O Christ! Great and most holy Pascha! Wisdom, Word and Power of God! Grant that we may more perfectly partake of You in the never ending day of Your Kingdom! (Liturgy of St. Basil and St. John Chrysostom)
What does it mean to participate in the celebration of the Eucharist?
As a eucharistic community, we gather on the day of Resurrection (Sunday) and feast days to celebrate the heavenly banquet. The fact that the Eucharist is an on-going celebration for Orthodox Christians and not something limited to certain times of the year points to its essential place in the life of the Church as a community and in the life of each member of the community. For centuries, the frequency of receiving Holy Communion was reduced to once a year, usually during Great Lent. This practice was firmly established until about 25 years ago when the normal practice of the Church which encouraged receiving Communion several times a week was recovered.
From one perspective we can say with certitude that receiving the Eucharist frequently is an indication of a positive restoration in the life of the Orthodox parish. Yet any positive restoration in the life of any Orthodox parish implies that the people making up the local community are constantly being influenced and formed by the living Tradition of the Church. Father Dimitri Staniloae, an Orthodox theologian of the Church in Romania, develops this idea: "one can say that the personal spiritual life does not develop in isolation from the eucharistic community. In turn, the eucharistic community does not stand outside the influence of the spiritual state of those persons who compose it... granted that it is Christ who acts in the liturgy of the community and in the spiritual life of those who compose it."
This statement of Father Staniloae is very helpful in examining our own approach to the celebration of the Eucharist both corporately and personally. The dynamic between community and person sets the tempo and standard for how we live as Christians. This implies that if the life of the parish involves virtually the entire community receiving Holy Communion on any given Sunday or feast day, there should be a corresponding spiritual development or maturity of the communicant and the parish.

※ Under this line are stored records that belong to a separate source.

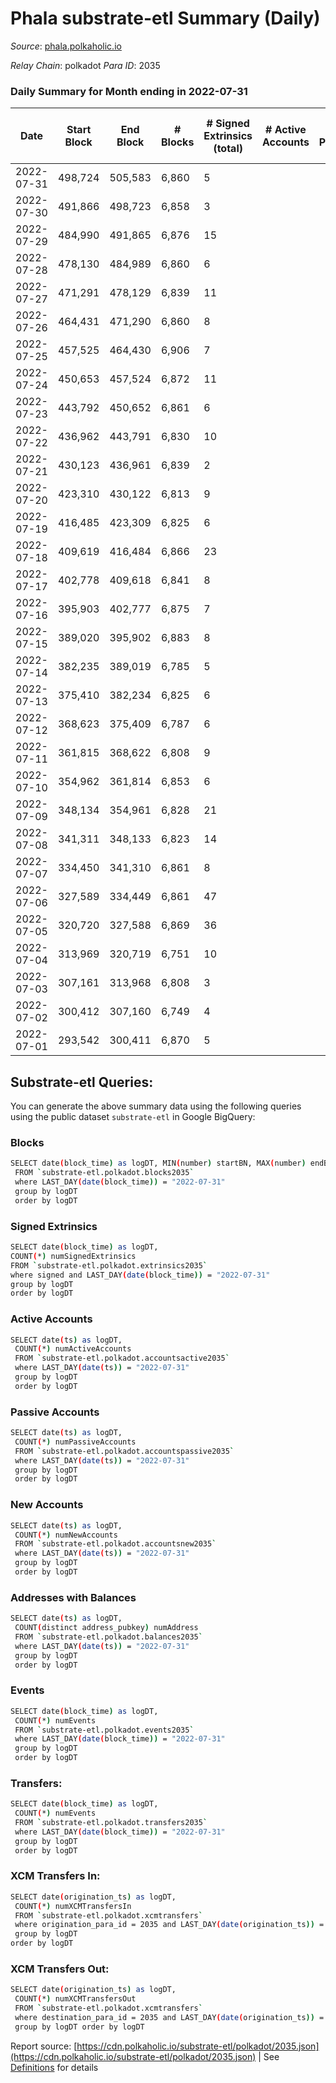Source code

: # Phala substrate-etl Summary (Daily)

_Source_: [phala.polkaholic.io](https://phala.polkaholic.io)

*Relay Chain*: polkadot
*Para ID*: 2035



### Daily Summary for Month ending in 2022-07-31


| Date | Start Block | End Block | # Blocks | # Signed Extrinsics (total) | # Active Accounts | # Passive | # New | # Addresses with Balances | # Events | # Transfers | # XCM Transfers In | # XCM Transfers Out | Issues | 
| ---- | ----------- | --------- | -------- | --------------------------- | ----------------- | --------- | ----- | ------------------------- | -------- | ----------- | ------------------ | ------------------- | ------ |
| 2022-07-31 | 498,724 | 505,583 | 6,860 | 5 |  |  |  | 2,507 | 13,753 | 1 ($18.58) |   |   |  |
| 2022-07-30 | 491,866 | 498,723 | 6,858 | 3 |  |  |  | 2,506 | 13,739 |   |   |   |  |
| 2022-07-29 | 484,990 | 491,865 | 6,876 | 15 |  |  |  | 2,506 | 13,837 |   |   |   |  |
| 2022-07-28 | 478,130 | 484,989 | 6,860 | 6 |  |  |  | 2,506 | 13,757 |   |   |   |  |
| 2022-07-27 | 471,291 | 478,129 | 6,839 | 11 |  |  |  | 2,506 | 13,742 | 2 ($0.24) |   |   |  |
| 2022-07-26 | 464,431 | 471,290 | 6,860 | 8 |  |  |  | 2,504 | 13,766 | 2 ($4.52) |   |   |  |
| 2022-07-25 | 457,525 | 464,430 | 6,906 | 7 |  |  |  | 2,504 | 13,854 | 1 ($1.18) |   |   |  |
| 2022-07-24 | 450,653 | 457,524 | 6,872 | 11 |  |  |  | 2,503 | 13,811 | 4 ($3.80) |   |   |  |
| 2022-07-23 | 443,792 | 450,652 | 6,861 | 6 |  |  |  | 2,501 | 13,759 |   |   |   |  |
| 2022-07-22 | 436,962 | 443,791 | 6,830 | 10 |  |  |  | 2,501 | 13,721 | 4 ($13.63) |   |   |  |
| 2022-07-21 | 430,123 | 436,961 | 6,839 | 2 |  |  |  | 2,500 | 13,696 |   |   |   |  |
| 2022-07-20 | 423,310 | 430,122 | 6,813 | 9 |  |  |  | 2,500 | 13,678 | 2 ($16.79) |   |   |  |
| 2022-07-19 | 416,485 | 423,309 | 6,825 | 6 |  |  |  | 2,498 | 13,687 | 1 ($0.63) |   |   |  |
| 2022-07-18 | 409,619 | 416,484 | 6,866 | 23 |  |  |  | 2,498 | 13,851 | 2 ($9.81) |   |   |  |
| 2022-07-17 | 402,778 | 409,618 | 6,841 | 8 |  |  |  | 2,496 | 13,728 |   |   |   |  |
| 2022-07-16 | 395,903 | 402,777 | 6,875 | 7 |  |  |  | 2,496 | 13,793 |   |   |   |  |
| 2022-07-15 | 389,020 | 395,902 | 6,883 | 8 |  |  |  | 2,496 | 13,813 | 2 ($6.64) |   |   |  |
| 2022-07-14 | 382,235 | 389,019 | 6,785 | 5 |  |  |  | 2,494 | 13,601 |   |   |   |  |
| 2022-07-13 | 375,410 | 382,234 | 6,825 | 6 |  |  |  | 2,494 | 13,692 | 1 ($134.74) |   |   |  |
| 2022-07-12 | 368,623 | 375,409 | 6,787 | 6 |  |  |  | 2,493 | 13,615 | 2 ($13.02) |   |   |  |
| 2022-07-11 | 361,815 | 368,622 | 6,808 | 9 |  |  |  | 2,491 | 13,670 | 1 ($8.32) |   |   |  |
| 2022-07-10 | 354,962 | 361,814 | 6,853 | 6 |  |  |  | 2,490 | 13,743 |   |   |   |  |
| 2022-07-09 | 348,134 | 354,961 | 6,828 | 21 |  |  |  | 2,490 | 13,777 | 4 ($4.49) |   |   |  |
| 2022-07-08 | 341,311 | 348,133 | 6,823 | 14 |  |  |  | 2,486 | 13,725 | 1 ($0.11) |   |   |  |
| 2022-07-07 | 334,450 | 341,310 | 6,861 | 8 |  |  |  | 2,485 | 13,772 | 1 ($86.14) |   |   |  |
| 2022-07-06 | 327,589 | 334,449 | 6,861 | 47 |  |  |  | 2,484 | 13,970 | 11 ($349.98) |   |   |  |
| 2022-07-05 | 320,720 | 327,588 | 6,869 | 36 |  |  |  | 2,479 | 13,936 | 10 ($7.26) |   |   |  |
| 2022-07-04 | 313,969 | 320,719 | 6,751 | 10 |  |  |  | 2,472 | 13,564 | 7 ($5.50) |   |   |  |
| 2022-07-03 | 307,161 | 313,968 | 6,808 | 3 |  |  |  | 2,469 | 13,639 |   |   |   |  |
| 2022-07-02 | 300,412 | 307,160 | 6,749 | 4 |  |  |  | 2,469 | 13,532 | 3 ($167.17) |   |   |  |
| 2022-07-01 | 293,542 | 300,411 | 6,870 | 5 |  |  |  | 2,466 | 13,779 |   |   |   |  |

## Substrate-etl Queries:
You can generate the above summary data using the following queries using the public dataset `substrate-etl` in Google BigQuery:

### Blocks
```bash
SELECT date(block_time) as logDT, MIN(number) startBN, MAX(number) endBN, COUNT(*) numBlocks 
 FROM `substrate-etl.polkadot.blocks2035`  
 where LAST_DAY(date(block_time)) = "2022-07-31" 
 group by logDT 
 order by logDT
```

### Signed Extrinsics
```bash
SELECT date(block_time) as logDT, 
COUNT(*) numSignedExtrinsics 
FROM `substrate-etl.polkadot.extrinsics2035`  
where signed and LAST_DAY(date(block_time)) = "2022-07-31" 
group by logDT 
order by logDT
```

### Active Accounts
```bash
SELECT date(ts) as logDT, 
 COUNT(*) numActiveAccounts 
 FROM `substrate-etl.polkadot.accountsactive2035` 
 where LAST_DAY(date(ts)) = "2022-07-31" 
 group by logDT 
 order by logDT
```

### Passive Accounts
```bash
SELECT date(ts) as logDT, 
 COUNT(*) numPassiveAccounts 
 FROM `substrate-etl.polkadot.accountspassive2035` 
 where LAST_DAY(date(ts)) = "2022-07-31" 
 group by logDT 
 order by logDT
```

### New Accounts
```bash
SELECT date(ts) as logDT, 
 COUNT(*) numNewAccounts 
 FROM `substrate-etl.polkadot.accountsnew2035` 
 where LAST_DAY(date(ts)) = "2022-07-31" 
 group by logDT
 order by logDT
```

### Addresses with Balances
```bash
SELECT date(ts) as logDT,
 COUNT(distinct address_pubkey) numAddress 
 FROM `substrate-etl.polkadot.balances2035` 
 where LAST_DAY(date(ts)) = "2022-07-31" 
 group by logDT 
 order by logDT
```

### Events
```bash
SELECT date(block_time) as logDT, 
 COUNT(*) numEvents 
 FROM `substrate-etl.polkadot.events2035` 
 where LAST_DAY(date(block_time)) = "2022-07-31" 
 group by logDT 
 order by logDT
```

### Transfers:
```bash
SELECT date(block_time) as logDT, 
 COUNT(*) numEvents 
 FROM `substrate-etl.polkadot.transfers2035` 
 where LAST_DAY(date(block_time)) = "2022-07-31" 
 group by logDT 
 order by logDT
```

### XCM Transfers In:
```bash
SELECT date(origination_ts) as logDT, 
 COUNT(*) numXCMTransfersIn 
 FROM `substrate-etl.polkadot.xcmtransfers` 
 where origination_para_id = 2035 and LAST_DAY(date(origination_ts)) = "2022-07-31" 
 group by logDT 
order by logDT
```

### XCM Transfers Out:
```bash
SELECT date(origination_ts) as logDT, 
 COUNT(*) numXCMTransfersOut 
 FROM `substrate-etl.polkadot.xcmtransfers` 
 where destination_para_id = 2035 and LAST_DAY(date(origination_ts)) = "2022-07-31" 
 group by logDT order by logDT
```


Report source: [https://cdn.polkaholic.io/substrate-etl/polkadot/2035.json](https://cdn.polkaholic.io/substrate-etl/polkadot/2035.json) | See [Definitions](/DEFINITIONS.md) for details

The interrelationship between the Christian community and the Christian is a reality that is often overlooked or downplayed. When this happens we grow accustomed to thinking that "my" relationship with God is a private matter and has no connection to those with whom "I" pray. Starting with the Old Testament we see that God forms a community (a clan, a tribe or a nation) whose very purpose for existing is to carry out His will corporately and personally. Taking into account the eucharistic community, the life of the community affects the life of each person and the life of each person affects the life of the community. No one stands as a solitary individual. The interrelationship and interpenetration of one life into another can be either for mutual spiritual growth or for the spiritual stagnation and ultimately spiritual disintegration.
When we speak or hear about the "spiritual life," there is often the misunderstanding that spiritual things are opposed to material things. For those of us who participate in the Eucharist the "spiritual life" is the working of the Holy Spirit in our lives. Quoting St. Macarius of Egypt, Ss. Callistus and Ignatius (14th c.) in advising those who practice the Jesus Prayer write: "As wine penetrates all the members of the body, so that the wine is in man and man is in the wine; so likewise he who drinks Christ's blood is filled with the divine Spirit who spreads through the whole soul, so that the soul is totally in Him and, thus sanctified, becomes worthy of Christ our Lord. For the Apostle says: '...all were made to drink one Spirit' (1 Cor 12:13). In the same way those who truly partake of bread in the Eucharist are granted participation in the Holy Spirit and these worthy souls have eternal life."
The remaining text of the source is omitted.